Work item:
All lines of the material below that include the string "weplay" are to be copied.
═══ Input material
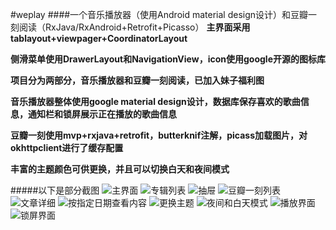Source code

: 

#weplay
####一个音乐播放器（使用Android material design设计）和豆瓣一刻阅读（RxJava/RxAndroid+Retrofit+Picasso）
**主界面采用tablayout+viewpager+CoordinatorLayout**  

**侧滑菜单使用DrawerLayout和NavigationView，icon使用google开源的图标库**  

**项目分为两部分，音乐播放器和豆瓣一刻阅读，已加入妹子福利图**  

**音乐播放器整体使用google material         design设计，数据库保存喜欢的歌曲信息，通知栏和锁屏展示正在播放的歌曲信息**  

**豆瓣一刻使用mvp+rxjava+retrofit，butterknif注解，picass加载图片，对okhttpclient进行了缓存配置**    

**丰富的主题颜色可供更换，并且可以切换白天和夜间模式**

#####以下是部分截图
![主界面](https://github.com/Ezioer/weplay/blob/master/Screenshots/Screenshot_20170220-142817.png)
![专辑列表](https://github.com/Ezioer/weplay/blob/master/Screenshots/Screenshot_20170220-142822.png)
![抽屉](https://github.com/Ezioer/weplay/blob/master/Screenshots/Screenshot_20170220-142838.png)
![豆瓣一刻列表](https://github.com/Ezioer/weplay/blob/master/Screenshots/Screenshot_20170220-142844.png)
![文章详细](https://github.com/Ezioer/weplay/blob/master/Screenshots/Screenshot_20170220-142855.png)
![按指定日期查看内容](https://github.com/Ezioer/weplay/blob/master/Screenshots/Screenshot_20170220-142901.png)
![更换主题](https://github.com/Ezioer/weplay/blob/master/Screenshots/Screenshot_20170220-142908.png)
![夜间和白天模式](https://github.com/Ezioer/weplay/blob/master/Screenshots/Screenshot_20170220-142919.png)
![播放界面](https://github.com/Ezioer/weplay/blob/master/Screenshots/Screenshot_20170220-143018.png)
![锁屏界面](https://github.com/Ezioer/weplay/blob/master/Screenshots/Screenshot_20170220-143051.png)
══════
═══ Input material
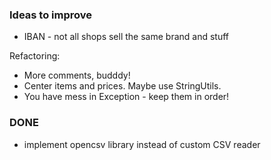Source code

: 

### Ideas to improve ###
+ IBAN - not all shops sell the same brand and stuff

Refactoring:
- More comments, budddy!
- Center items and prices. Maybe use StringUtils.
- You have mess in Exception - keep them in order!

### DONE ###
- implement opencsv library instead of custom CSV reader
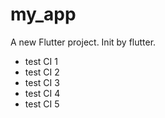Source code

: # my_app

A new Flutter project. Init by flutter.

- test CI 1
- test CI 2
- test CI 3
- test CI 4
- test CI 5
══════
Response to the task:
#weplay
![主界面](https://github.com/Ezioer/weplay/blob/master/Screenshots/Screenshot_20170220-142817.png)
![专辑列表](https://github.com/Ezioer/weplay/blob/master/Screenshots/Screenshot_20170220-142822.png)
![抽屉](https://github.com/Ezioer/weplay/blob/master/Screenshots/Screenshot_20170220-142838.png)
![豆瓣一刻列表](https://github.com/Ezioer/weplay/blob/master/Screenshots/Screenshot_20170220-142844.png)
![文章详细](https://github.com/Ezioer/weplay/blob/master/Screenshots/Screenshot_20170220-142855.png)
![按指定日期查看内容](https://github.com/Ezioer/weplay/blob/master/Screenshots/Screenshot_20170220-142901.png)
![更换主题](https://github.com/Ezioer/weplay/blob/master/Screenshots/Screenshot_20170220-142908.png)
![夜间和白天模式](https://github.com/Ezioer/weplay/blob/master/Screenshots/Screenshot_20170220-142919.png)
![播放界面](https://github.com/Ezioer/weplay/blob/master/Screenshots/Screenshot_20170220-143018.png)
![锁屏界面](https://github.com/Ezioer/weplay/blob/master/Screenshots/Screenshot_20170220-143051.png)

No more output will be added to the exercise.